- **Work to complete**:
Check every line below, and copy those that include "false".

[Saved data entries]
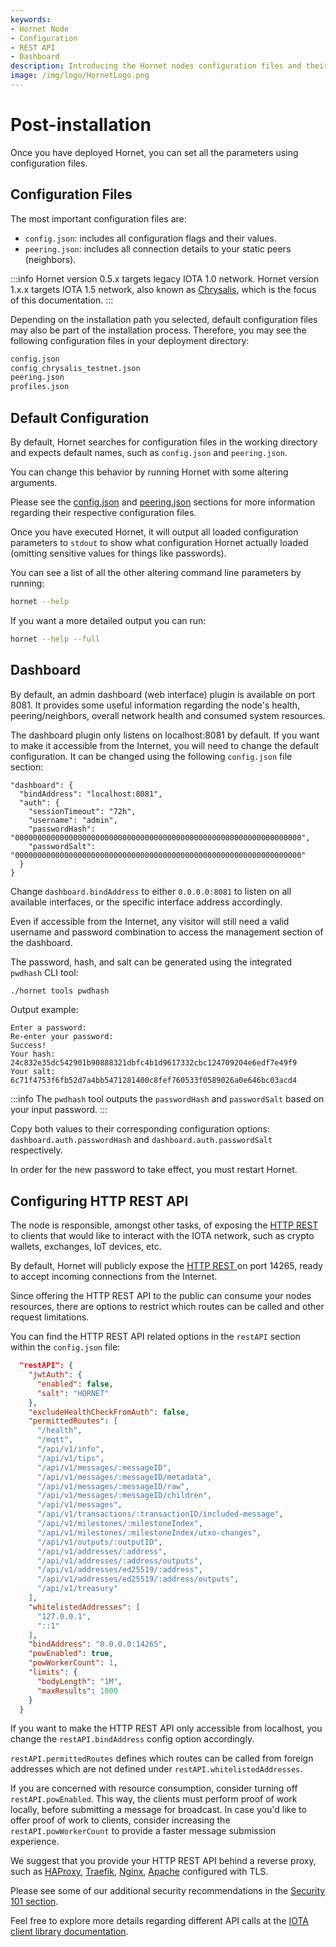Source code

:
 ```yaml
---
keywords:
- Hornet Node
- Configuration
- REST API
- Dashboard
description: Introducing the Hornet nodes configuration files and their settings.
image: /img/logo/HornetLogo.png
---
```



# Post-installation

Once you have deployed Hornet, you can set all the parameters using configuration files.

## Configuration Files

The most important configuration files are:

* `config.json`: includes all configuration flags and their values.
* `peering.json`: includes all connection details to your static peers (neighbors).

:::info
Hornet version 0.5.x targets legacy IOTA 1.0 network. Hornet version 1.x.x targets IOTA 1.5 network, also known as [Chrysalis](https://chrysalis.docs.iota.org/), which is the focus of this documentation.
:::

Depending on the installation path you selected, default configuration files may also be part of the installation process. Therefore, you may see the following configuration files in your deployment directory:

```bash
config.json
config_chrysalis_testnet.json
peering.json
profiles.json
```

## Default Configuration

By default, Hornet searches for configuration files in the working directory and expects default names, such as `config.json` and `peering.json`.

You can change this behavior by running Hornet with some altering arguments.

Please see the [config.json](configuration.md) and [peering.json](peering.md) sections for more information regarding their respective configuration files.

Once you have executed Hornet, it will output all loaded configuration parameters to `stdout` to show what configuration Hornet actually loaded (omitting sensitive values for things like passwords).

You can see a list of all the other altering command line parameters by running:

```bash
hornet --help
``` 

If you want a more detailed output you can run:

```bash
hornet --help --full
```

## Dashboard

By default, an admin dashboard (web interface) plugin is available on port 8081. It provides some useful information regarding the node's health, peering/neighbors, overall network health and consumed system resources.

The dashboard plugin only listens on localhost:8081 by default. If you want to make it accessible from the Internet, you will need to change the default configuration. It can be changed using the following `config.json` file section:

```json{2}
"dashboard": {
  "bindAddress": "localhost:8081",
  "auth": {
    "sessionTimeout": "72h",
    "username": "admin",
    "passwordHash": "0000000000000000000000000000000000000000000000000000000000000000",
    "passwordSalt": "0000000000000000000000000000000000000000000000000000000000000000"
  }
}
```

Change `dashboard.bindAddress` to either `0.0.0.0:8081` to listen on all available interfaces, or the specific interface address accordingly.

Even if accessible from the Internet, any visitor will still need a valid username and password combination to access the management section of the dashboard.

The password, hash, and salt can be generated using the integrated `pwdhash` CLI tool:

```bash
./hornet tools pwdhash
```

Output example:

```plaintext
Enter a password:
Re-enter your password:
Success!
Your hash: 24c832e35dc542901b90888321dbfc4b1d9617332cbc124709204e6edf7e49f9
Your salt: 6c71f4753f6fb52d7a4bb5471281400c8fef760533f0589026a0e646bc03acd4
```

:::info
The `pwdhash` tool outputs the `passwordHash` and `passwordSalt` based on your input password.
:::

Copy both values to their corresponding configuration options: `dashboard.auth.passwordHash` and
`dashboard.auth.passwordSalt` respectively.

In order for the new password to take effect, you must restart Hornet.

## Configuring HTTP REST API

The node is responsible, amongst other tasks, of exposing the [HTTP REST ](../getting_started/nodes_101.md#http-rest-api) to clients that would like to interact with the IOTA network, such as crypto wallets, exchanges, IoT devices, etc.

By default, Hornet will publicly expose the [HTTP REST ](../getting_started/nodes_101.md#http-rest-api) on port 14265, ready to accept incoming connections from the Internet.

Since offering the HTTP REST API to the public can consume your nodes resources, there are options to restrict which routes can be called and other request limitations.

You can find the HTTP REST API related options in the  `restAPI` section within the `config.json` file:

```json
  "restAPI": {
    "jwtAuth": {
      "enabled": false,
      "salt": "HORNET"
    },
    "excludeHealthCheckFromAuth": false,
    "permittedRoutes": [
      "/health",
      "/mqtt",
      "/api/v1/info",
      "/api/v1/tips",
      "/api/v1/messages/:messageID",
      "/api/v1/messages/:messageID/metadata",
      "/api/v1/messages/:messageID/raw",
      "/api/v1/messages/:messageID/children",
      "/api/v1/messages",
      "/api/v1/transactions/:transactionID/included-message",
      "/api/v1/milestones/:milestoneIndex",
      "/api/v1/milestones/:milestoneIndex/utxo-changes",
      "/api/v1/outputs/:outputID",
      "/api/v1/addresses/:address",
      "/api/v1/addresses/:address/outputs",
      "/api/v1/addresses/ed25519/:address",
      "/api/v1/addresses/ed25519/:address/outputs",
      "/api/v1/treasury"
    ],
    "whitelistedAddresses": [
      "127.0.0.1",
      "::1"
    ],
    "bindAddress": "0.0.0.0:14265",
    "powEnabled": true,
    "powWorkerCount": 1,
    "limits": {
      "bodyLength": "1M",
      "maxResults": 1000
    }
  }
```

If you want to make the HTTP REST API only accessible from localhost, you change the `restAPI.bindAddress` config option accordingly.

`restAPI.permittedRoutes` defines which routes can be called from foreign addresses which are not defined under `restAPI.whitelistedAddresses`.

If you are concerned with resource consumption, consider turning off `restAPI.powEnabled`.  This way, the clients must perform proof of work locally, before submitting a message for broadcast. In case you'd like to offer proof of work to clients, consider increasing the `restAPI.powWorkerCount` to provide a faster message submission experience.

We suggest that you provide your HTTP REST API behind a reverse proxy, such as [HAProxy](http://www.haproxy.org/), [Traefik](https://traefik.io/), [Nginx](https://www.nginx.com/), [Apache](https://www.apache.org/) configured with TLS.

Please see some of our additional security recommendations in the [Security 101 section](../getting_started/security_101.md).

Feel free to explore more details regarding different API calls at the [IOTA client library documentation](https://chrysalis.docs.iota.org/libraries/client).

- **Solution to this problem**:
      "enabled": false,
    "excludeHealthCheckFromAuth": false,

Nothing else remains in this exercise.